Avoiding chatter marks
Back in November 2008, experts from LMT Kieninger were present for the first successful trials at Leiber. Andreas Winkler, a specialist for die and mold-making at LMT's marketing company, Tool Systems, along with application engineer Robert Hering, introduced the LMT Fette ECP X07.20T E030-I tool and the LMT Kieninger µ-Jet range successfully to the tool makers at Leiber. "These tools made a big impression from the very beginning. At first the situation looked rather different for the LMT Kieninger EBG die-sinking cutter with indexable inserts. The surfaces it generated were in some cases better than those previously manufactured with solid carbide cutters. However, the tool had difficulties, particularly when machining tight radii (wraparound) in the die mold," added Hering. Unwanted vibrations were caused, as a result of which chatter marks were left on the mold surface. The indexable inserts used also broke several times over the full radius.
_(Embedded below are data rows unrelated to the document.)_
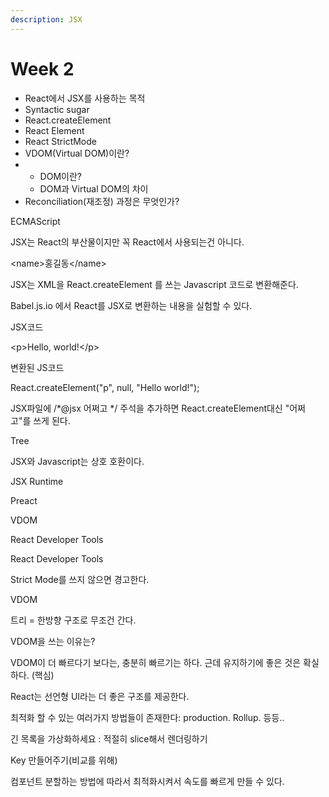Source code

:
 ```yaml
---
description: JSX
---
```


# Week 2

* React에서 JSX를 사용하는 목적
* Syntactic sugar
* React.createElement
* React Element
* React StrictMode
* VDOM(Virtual DOM)이란?
*
  * DOM이란?
  * DOM과 Virtual DOM의 차이
* Reconciliation(재조정) 과정은 무엇인가?

&#x20;

&#x20;

ECMAScript

JSX는 React의 부산물이지만 꼭 React에서 사용되는건 아니다.

&#x20;

\<name>홍길동\</name>

JSX는 XML을 React.createElement 를 쓰는 Javascript 코드로 변환해준다.

Babel.js.io 에서 React를 JSX로 변환하는 내용을 실험할 수 있다.

&#x20;

JSX코드

\<p>Hello, world!\</p>

변환된 JS코드

React.createElement("p", null, "Hello world!");

JSX파일에 /\*@jsx 어쩌고 \*/ 주석을 추가하면 React.createElement대신 "어쩌고"를 쓰게 된다.

Tree

JSX와 Javascript는 상호 호환이다.

JSX Runtime

Preact

&#x20;

VDOM

React Developer Tools

&#x20;

&#x20;

React Developer Tools

Strict Mode를 쓰지 않으면 경고한다.

&#x20;

VDOM

트리 = 한방향 구조로 무조건 간다.

VDOM을 쓰는 이유는?

VDOM이 더 빠르다기 보다는, 충분히 빠르기는 하다. 근데 유지하기에 좋은 것은 확실하다. (핵심)

React는 선언형 UI라는 더 좋은 구조를 제공한다.

최적화 할 수 있는 여러가지 방법들이 존재한다: production. Rollup. 등등..

긴 목록을 가상화하세요 : 적절히 slice해서 렌더링하기

Key 만들어주기(비교를 위해)

컴포넌트 분할하는 방법에 따라서 최적화시켜서 속도를 빠르게 만들 수 있다.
"In spite of this, we were naturally convinced from the beginning that machining the mold using an indexable insert tool offered enormous economic potential in contrast to the solid carbide tool. When a tool has become worn, if you only have to exchange an indexable insert rather than a complete cutter, then you save enormously in terms of tool costs," confirmed Harald Leiber, Design and Operating Equipment Construction Manager at the Leiber Group.
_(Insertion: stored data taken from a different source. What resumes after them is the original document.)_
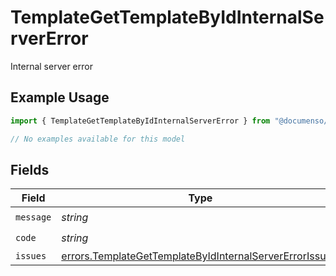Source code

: # TemplateGetTemplateByIdInternalServerError

Internal server error

## Example Usage

```typescript
import { TemplateGetTemplateByIdInternalServerError } from "@documenso/sdk-typescript/models/errors";

// No examples available for this model
```

## Fields

| Field                                                                                                                              | Type                                                                                                                               | Required                                                                                                                           | Description                                                                                                                        |
| ---------------------------------------------------------------------------------------------------------------------------------- | ---------------------------------------------------------------------------------------------------------------------------------- | ---------------------------------------------------------------------------------------------------------------------------------- | ---------------------------------------------------------------------------------------------------------------------------------- |
| `message`                                                                                                                          | *string*                                                                                                                           | :heavy_check_mark:                                                                                                                 | N/A                                                                                                                                |
| `code`                                                                                                                             | *string*                                                                                                                           | :heavy_check_mark:                                                                                                                 | N/A                                                                                                                                |
| `issues`                                                                                                                           | [errors.TemplateGetTemplateByIdInternalServerErrorIssue](../../models/errors/templategettemplatebyidinternalservererrorissue.md)[] | :heavy_minus_sign:                                                                                                                 | N/A                                                                                                                                |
Cutting strategies for the die mold developed at LMT
After this, LMT Kieninger was able to bring all its know-how in this field to bear, and offered its customer a special service: a cast steel component that had not yet been machined, from which a die mold was to be made to Leiber's original dimensions, was brought to the Kieninger site at Lahr. Martin Weiser, application engineer and Manager of the Technology Center at LMT, explained that "Starting from that point we developed, from scratch, a complete cutting strategy at our factory, with which the capability of the indexable insert tools could be fully exploited, and optimum surfaces created". Starting with roughing followed by semi-finish machining, and on to finishing, various copying mills and indexable insert geometries from LMT Kieninger were used – and this also included the new GWR 5x cutter holder. "The new cutter holder range with carbide shafts offers longer tool life and greater process reliability, particularly when cutting deep cavities and in 5-axis machining. The conical cutter holders are matched to the usual casting angles of the workpieces. Of course, we can fully exploit these advantages, particularly with a complex die form", adds Gißler. The cutting experts then bring all the relevant process data to bear for programming the strategy. The capabilities of the machining centers present at the customer are, for instance, taken into account. Weiser explains that "The cutting figures are accurately matched to the conditions at Leiber".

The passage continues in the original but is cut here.